Right out of Mad Men

L to R: Barbara Peters, Lauren Willig, Beatriz Williams

We'd just wrapped up our chat about Josephine Tey when two young women came to take their seats, looking as though they'd just stepped out of the 1960s. "We decided to dress like we'd just finished filming an episode of Mad Men," Lauren Willig said as she smoothed her skirt. Most people, having seen these two looking so cool and fresh, would never dream that it was a typical June evening in the Valley of the Sun (which means the temperature was well over 100°F). 

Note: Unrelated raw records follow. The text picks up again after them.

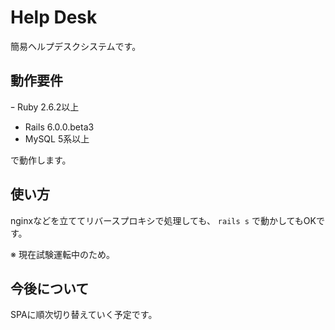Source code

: # Help Desk

簡易ヘルプデスクシステムです。

## 動作要件

ｰ Ruby 2.6.2以上
- Rails 6.0.0.beta3
- MySQL 5系以上

で動作します。

## 使い方

nginxなどを立ててリバースプロキシで処理しても、 `rails s` で動かしてもOKです。

※ 現在試験運転中のため。

## 今後について

SPAに順次切り替えていく予定です。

Barbara then welcomed everyone in the bookstore-- and everyone who would watch via Livestream-- to what she called Mary Stewart Night. "It's easy to forget that mysteries encompass more than police, detectives, and serial killers," Peters said. "I for one don't care for serial killers, and I intend to focus a bit more on what many people call romantic suspense. I'm very glad Lauren and Beatriz could come this evening."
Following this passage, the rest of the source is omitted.